**WHAT TO DO**
The listing below is to be reproduced in full, exactly as given.

---+---

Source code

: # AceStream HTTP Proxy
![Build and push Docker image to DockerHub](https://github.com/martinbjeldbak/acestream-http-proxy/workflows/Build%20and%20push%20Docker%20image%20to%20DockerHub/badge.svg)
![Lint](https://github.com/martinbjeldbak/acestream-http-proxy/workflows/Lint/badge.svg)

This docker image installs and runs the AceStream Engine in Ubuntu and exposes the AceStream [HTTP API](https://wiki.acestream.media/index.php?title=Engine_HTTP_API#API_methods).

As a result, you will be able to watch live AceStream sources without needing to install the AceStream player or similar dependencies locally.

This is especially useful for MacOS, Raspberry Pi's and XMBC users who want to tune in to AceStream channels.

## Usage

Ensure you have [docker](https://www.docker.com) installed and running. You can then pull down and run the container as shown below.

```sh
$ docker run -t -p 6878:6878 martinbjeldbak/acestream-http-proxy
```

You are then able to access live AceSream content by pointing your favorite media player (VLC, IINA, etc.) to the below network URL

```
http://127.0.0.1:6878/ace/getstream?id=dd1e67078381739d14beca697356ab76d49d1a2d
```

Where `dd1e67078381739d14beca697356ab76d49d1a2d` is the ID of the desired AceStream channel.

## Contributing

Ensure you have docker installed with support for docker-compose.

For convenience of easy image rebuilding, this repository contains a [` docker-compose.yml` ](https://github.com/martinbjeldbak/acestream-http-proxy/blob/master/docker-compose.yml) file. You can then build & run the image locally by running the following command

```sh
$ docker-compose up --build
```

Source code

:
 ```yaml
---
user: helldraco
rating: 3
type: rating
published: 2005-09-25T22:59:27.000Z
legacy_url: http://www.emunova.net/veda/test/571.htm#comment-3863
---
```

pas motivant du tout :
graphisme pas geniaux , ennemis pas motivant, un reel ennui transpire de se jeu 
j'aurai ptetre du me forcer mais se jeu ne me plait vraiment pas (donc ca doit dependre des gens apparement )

---+---

**SOLVED PROBLEM**
Source code

: # AceStream HTTP Proxy
![Build and push Docker image to DockerHub](https://github.com/martinbjeldbak/acestream-http-proxy/workflows/Build%20and%20push%20Docker%20image%20to%20DockerHub/badge.svg)
![Lint](https://github.com/martinbjeldbak/acestream-http-proxy/workflows/Lint/badge.svg)

This docker image installs and runs the AceStream Engine in Ubuntu and exposes the AceStream [HTTP API](https://wiki.acestream.media/index.php?title=Engine_HTTP_API#API_methods).

As a result, you will be able to watch live AceStream sources without needing to install the AceStream player or similar dependencies locally.

This is especially useful for MacOS, Raspberry Pi's and XMBC users who want to tune in to AceStream channels.

## Usage

Ensure you have [docker](https://www.docker.com) installed and running. You can then pull down and run the container as shown below.

```sh
$ docker run -t -p 6878:6878 martinbjeldbak/acestream-http-proxy
```

You are then able to access live AceSream content by pointing your favorite media player (VLC, IINA, etc.) to the below network URL

```
http://127.0.0.1:6878/ace/getstream?id=dd1e67078381739d14beca697356ab76d49d1a2d
```

Where `dd1e67078381739d14beca697356ab76d49d1a2d` is the ID of the desired AceStream channel.

## Contributing

Ensure you have docker installed with support for docker-compose.

For convenience of easy image rebuilding, this repository contains a [` docker-compose.yml` ](https://github.com/martinbjeldbak/acestream-http-proxy/blob/master/docker-compose.yml) file. You can then build & run the image locally by running the following command

```sh
$ docker-compose up --build
```

Source code

:
 ```yaml
---
user: helldraco
rating: 3
type: rating
published: 2005-09-25T22:59:27.000Z
legacy_url: http://www.emunova.net/veda/test/571.htm#comment-3863
---
```

pas motivant du tout :
graphisme pas geniaux , ennemis pas motivant, un reel ennui transpire de se jeu 
j'aurai ptetre du me forcer mais se jeu ne me plait vraiment pas (donc ca doit dependre des gens apparement )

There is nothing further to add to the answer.